Sara's eyes rested thoughtfully on Trent's face a moment.
It was odd how kindly and considerate he always showed himself towards Miles Herrick. Perhaps somewhere within him a responsive chord was touched by the evidence of the other man's broken life.
“Miss Tennant is thinking that it's a case of the blind leading the blind for me to act as a cicerone into society,” remarked Trent curtly.
Sara winced at the repellent hardness of his tone, but she declined to take up the challenge.
“I am very glad you persuaded Miles to come over,” was all she said.
Trent's lips closed in a straight line. It seemed as though he were trying to resist the appeal of her gently given answer; and Miles, conscious of the antagonism in the atmosphere, interposed with some commonplace question concerning her visit to London.
“You're looking thinner than you were, Sara,” he added critically.
She flushed a little as she felt Trent's hawk-like glance sweep over her.

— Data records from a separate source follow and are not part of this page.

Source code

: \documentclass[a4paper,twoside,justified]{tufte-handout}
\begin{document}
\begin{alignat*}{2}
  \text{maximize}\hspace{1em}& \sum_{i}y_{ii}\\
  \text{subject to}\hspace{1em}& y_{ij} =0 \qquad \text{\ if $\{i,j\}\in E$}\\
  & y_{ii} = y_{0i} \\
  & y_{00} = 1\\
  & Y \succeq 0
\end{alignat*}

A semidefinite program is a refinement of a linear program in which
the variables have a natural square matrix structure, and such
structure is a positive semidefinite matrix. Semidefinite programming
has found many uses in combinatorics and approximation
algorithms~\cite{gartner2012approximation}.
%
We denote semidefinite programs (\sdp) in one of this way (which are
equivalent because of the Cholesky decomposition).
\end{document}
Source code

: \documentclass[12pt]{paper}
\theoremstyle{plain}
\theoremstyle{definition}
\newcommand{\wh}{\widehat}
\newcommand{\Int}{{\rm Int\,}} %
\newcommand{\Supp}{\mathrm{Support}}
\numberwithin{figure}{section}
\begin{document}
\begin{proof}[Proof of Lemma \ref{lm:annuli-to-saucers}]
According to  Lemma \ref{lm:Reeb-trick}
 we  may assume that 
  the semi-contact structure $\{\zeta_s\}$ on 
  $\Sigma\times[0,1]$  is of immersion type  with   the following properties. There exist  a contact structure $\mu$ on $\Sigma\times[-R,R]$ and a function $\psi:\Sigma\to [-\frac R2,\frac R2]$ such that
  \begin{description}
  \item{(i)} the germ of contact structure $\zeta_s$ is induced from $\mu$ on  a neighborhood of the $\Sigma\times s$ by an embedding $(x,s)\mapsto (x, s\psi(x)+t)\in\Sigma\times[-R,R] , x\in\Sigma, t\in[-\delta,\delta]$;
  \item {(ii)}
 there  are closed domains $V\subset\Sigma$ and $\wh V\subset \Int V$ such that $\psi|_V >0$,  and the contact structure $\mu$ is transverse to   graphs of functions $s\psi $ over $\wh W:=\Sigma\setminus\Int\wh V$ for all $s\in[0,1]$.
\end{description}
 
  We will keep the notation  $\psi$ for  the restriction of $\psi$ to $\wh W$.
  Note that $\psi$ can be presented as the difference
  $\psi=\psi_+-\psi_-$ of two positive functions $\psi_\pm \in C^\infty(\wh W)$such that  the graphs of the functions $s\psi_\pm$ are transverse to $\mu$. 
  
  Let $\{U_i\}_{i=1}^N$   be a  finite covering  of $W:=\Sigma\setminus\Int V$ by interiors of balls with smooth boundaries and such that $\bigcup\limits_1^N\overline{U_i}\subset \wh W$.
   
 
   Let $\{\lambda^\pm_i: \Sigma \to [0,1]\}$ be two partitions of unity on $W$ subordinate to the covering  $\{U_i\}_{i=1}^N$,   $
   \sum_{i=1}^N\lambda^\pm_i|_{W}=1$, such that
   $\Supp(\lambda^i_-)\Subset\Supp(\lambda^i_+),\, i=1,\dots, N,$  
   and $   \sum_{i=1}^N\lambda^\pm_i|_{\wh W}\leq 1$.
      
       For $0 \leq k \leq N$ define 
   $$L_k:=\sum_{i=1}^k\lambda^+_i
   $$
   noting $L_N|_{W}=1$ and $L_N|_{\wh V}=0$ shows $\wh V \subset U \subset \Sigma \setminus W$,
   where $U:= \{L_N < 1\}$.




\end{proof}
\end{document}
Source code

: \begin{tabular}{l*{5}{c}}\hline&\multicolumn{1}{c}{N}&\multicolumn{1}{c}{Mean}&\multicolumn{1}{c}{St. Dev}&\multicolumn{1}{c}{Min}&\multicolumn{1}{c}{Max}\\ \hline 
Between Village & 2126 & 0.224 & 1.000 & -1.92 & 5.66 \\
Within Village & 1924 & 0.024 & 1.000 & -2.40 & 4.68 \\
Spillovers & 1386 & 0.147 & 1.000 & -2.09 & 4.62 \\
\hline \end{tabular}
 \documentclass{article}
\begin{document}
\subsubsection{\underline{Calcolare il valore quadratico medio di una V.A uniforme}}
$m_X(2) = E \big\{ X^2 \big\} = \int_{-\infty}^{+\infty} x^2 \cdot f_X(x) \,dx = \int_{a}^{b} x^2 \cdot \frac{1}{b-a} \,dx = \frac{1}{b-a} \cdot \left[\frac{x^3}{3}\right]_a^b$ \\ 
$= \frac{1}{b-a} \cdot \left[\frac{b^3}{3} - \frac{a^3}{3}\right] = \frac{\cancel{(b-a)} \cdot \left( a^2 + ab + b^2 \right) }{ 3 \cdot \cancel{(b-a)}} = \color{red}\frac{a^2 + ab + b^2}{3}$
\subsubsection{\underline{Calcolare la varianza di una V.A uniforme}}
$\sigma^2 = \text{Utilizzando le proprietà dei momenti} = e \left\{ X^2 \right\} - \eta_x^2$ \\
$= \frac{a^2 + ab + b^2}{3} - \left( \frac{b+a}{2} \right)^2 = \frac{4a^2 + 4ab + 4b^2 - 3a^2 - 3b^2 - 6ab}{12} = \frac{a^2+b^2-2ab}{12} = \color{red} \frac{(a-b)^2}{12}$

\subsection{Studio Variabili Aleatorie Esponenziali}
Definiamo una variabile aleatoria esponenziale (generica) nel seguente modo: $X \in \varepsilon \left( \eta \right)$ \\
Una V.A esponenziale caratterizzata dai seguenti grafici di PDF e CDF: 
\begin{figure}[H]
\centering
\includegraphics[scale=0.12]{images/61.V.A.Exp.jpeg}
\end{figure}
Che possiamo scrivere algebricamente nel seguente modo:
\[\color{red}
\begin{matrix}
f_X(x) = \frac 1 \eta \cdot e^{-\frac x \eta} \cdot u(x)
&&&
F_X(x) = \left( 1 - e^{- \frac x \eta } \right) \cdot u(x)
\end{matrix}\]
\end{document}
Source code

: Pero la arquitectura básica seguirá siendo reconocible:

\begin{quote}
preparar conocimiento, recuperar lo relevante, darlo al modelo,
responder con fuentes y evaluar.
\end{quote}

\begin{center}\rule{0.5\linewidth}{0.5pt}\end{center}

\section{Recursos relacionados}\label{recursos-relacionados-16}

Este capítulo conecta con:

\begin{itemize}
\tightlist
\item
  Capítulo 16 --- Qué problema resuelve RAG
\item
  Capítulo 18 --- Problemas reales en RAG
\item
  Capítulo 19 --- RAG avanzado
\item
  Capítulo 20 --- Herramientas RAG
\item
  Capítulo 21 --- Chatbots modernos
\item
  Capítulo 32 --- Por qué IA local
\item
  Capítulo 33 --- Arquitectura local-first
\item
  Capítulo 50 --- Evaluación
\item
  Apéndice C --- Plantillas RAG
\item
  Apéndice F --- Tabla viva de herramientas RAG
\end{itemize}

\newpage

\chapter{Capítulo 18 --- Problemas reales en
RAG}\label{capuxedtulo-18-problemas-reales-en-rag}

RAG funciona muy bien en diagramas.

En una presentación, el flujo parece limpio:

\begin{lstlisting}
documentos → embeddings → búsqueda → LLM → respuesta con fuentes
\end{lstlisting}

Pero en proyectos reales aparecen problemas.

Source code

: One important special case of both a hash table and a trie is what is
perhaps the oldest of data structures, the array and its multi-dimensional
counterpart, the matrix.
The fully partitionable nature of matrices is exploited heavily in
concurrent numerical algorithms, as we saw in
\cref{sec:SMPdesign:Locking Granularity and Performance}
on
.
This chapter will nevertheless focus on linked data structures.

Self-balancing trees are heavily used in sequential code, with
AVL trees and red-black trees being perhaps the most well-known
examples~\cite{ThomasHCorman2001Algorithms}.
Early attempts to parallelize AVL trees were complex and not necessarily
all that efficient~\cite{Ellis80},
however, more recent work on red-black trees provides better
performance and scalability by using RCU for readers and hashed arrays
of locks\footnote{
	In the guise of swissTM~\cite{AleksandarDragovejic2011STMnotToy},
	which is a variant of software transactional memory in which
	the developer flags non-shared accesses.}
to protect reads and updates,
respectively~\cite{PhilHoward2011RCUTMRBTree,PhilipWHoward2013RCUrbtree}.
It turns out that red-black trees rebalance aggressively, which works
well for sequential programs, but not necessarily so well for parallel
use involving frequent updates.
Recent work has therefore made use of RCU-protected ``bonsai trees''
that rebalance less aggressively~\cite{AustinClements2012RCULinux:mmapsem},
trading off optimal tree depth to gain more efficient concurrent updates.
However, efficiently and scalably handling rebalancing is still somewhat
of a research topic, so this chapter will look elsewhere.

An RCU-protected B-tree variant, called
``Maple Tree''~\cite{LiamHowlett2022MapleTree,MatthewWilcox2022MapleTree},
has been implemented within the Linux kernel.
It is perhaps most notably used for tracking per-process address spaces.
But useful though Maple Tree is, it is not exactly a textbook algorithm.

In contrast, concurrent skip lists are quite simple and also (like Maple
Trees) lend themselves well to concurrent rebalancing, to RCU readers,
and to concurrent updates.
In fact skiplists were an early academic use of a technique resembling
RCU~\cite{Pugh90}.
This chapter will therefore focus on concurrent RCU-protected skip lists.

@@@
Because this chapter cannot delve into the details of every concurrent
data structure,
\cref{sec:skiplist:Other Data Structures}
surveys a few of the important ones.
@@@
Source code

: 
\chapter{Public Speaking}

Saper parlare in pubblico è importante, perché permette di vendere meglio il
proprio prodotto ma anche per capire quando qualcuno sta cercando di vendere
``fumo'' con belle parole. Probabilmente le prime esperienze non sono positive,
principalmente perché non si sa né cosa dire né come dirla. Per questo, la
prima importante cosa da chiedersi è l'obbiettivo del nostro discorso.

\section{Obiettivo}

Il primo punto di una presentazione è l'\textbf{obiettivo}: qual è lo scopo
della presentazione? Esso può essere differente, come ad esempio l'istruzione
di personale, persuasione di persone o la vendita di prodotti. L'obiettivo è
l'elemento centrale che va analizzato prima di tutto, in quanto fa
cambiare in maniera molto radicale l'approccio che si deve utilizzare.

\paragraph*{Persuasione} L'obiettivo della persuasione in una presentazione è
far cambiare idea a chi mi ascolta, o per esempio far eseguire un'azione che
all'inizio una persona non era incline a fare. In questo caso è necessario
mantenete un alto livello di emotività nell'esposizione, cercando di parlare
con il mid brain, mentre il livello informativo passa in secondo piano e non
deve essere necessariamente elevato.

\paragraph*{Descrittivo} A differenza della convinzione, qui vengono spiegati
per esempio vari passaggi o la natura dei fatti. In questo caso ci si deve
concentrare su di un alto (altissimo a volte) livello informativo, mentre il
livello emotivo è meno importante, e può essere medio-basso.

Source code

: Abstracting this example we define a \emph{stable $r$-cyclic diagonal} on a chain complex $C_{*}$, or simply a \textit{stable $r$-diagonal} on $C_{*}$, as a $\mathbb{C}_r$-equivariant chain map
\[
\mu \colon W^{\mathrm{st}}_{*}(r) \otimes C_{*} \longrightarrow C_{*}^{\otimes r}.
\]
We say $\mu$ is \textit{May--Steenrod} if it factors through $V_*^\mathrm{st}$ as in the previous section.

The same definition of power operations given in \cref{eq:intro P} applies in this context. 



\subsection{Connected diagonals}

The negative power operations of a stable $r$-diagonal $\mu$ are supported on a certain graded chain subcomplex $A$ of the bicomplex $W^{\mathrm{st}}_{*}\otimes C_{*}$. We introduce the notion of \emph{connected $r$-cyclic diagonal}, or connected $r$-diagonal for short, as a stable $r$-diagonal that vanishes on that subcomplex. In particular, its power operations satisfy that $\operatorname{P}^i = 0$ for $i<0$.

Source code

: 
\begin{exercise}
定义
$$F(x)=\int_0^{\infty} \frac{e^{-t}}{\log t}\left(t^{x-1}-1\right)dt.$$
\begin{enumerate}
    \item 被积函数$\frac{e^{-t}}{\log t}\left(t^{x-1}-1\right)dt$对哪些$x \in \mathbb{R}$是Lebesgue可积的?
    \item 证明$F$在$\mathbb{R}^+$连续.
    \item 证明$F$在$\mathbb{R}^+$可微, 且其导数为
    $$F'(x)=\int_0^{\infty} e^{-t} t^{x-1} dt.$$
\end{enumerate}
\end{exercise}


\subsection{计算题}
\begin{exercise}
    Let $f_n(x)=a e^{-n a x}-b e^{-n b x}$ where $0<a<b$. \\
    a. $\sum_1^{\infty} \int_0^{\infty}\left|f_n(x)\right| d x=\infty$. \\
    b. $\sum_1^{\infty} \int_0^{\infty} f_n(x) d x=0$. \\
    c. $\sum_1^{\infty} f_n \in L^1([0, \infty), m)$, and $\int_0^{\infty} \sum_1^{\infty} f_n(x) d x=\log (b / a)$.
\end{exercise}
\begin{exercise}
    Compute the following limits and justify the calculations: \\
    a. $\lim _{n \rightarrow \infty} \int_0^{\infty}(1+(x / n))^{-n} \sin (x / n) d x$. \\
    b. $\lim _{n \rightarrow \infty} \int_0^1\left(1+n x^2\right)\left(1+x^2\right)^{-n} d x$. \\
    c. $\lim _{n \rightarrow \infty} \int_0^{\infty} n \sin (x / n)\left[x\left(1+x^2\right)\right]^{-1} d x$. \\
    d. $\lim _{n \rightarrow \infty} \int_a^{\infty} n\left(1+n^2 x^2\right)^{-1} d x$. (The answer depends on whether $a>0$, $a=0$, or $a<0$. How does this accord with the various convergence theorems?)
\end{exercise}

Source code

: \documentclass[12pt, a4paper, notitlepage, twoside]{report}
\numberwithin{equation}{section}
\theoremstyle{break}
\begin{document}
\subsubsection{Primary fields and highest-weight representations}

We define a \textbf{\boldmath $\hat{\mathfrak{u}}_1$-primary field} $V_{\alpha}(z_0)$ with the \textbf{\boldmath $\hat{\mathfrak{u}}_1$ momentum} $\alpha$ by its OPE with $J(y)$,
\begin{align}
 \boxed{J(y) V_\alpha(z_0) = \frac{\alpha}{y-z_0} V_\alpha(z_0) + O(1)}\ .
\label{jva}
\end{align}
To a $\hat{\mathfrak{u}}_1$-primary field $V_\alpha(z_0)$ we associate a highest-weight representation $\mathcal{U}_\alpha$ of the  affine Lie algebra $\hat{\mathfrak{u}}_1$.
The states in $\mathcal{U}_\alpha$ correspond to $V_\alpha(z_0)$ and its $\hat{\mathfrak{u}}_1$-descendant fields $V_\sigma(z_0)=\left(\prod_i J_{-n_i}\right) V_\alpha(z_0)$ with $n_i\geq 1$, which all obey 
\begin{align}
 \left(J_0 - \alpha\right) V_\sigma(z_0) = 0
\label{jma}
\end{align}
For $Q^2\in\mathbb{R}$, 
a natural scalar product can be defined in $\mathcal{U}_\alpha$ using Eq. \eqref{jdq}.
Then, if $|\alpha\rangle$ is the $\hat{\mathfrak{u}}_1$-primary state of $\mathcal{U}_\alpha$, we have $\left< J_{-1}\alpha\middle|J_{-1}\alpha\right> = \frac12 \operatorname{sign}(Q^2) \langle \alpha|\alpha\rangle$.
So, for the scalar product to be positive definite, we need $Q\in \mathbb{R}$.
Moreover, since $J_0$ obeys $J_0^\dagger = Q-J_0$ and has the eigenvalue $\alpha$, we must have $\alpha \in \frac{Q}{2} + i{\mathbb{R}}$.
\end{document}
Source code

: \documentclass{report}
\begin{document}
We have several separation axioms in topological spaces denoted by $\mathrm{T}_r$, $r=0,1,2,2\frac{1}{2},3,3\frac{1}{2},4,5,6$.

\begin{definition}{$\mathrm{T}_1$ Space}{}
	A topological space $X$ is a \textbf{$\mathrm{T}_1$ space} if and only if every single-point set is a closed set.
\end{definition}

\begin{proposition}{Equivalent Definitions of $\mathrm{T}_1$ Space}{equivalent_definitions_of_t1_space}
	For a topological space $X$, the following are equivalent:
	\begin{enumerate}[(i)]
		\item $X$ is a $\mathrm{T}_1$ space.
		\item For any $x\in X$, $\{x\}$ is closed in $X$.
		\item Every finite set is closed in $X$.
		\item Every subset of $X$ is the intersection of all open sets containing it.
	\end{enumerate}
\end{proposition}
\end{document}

“Oh, I've been leading too gay a life,” she said hastily. “The Durwards seem to know half London, so that we crowded about a dozen engagements into each day—and a few more into the night.”
“Durward?” The word sprang violently from Trent's lips, almost as though jerked out of him, and Sara, glancing towards him in some astonishment, surprised a strange, suddenly vigilant expression in his face. It was immediately succeeded by a blank look of indifference, yet beneath the assumption of indifference his eyes seemed to burn with a kind of slumbering hostility.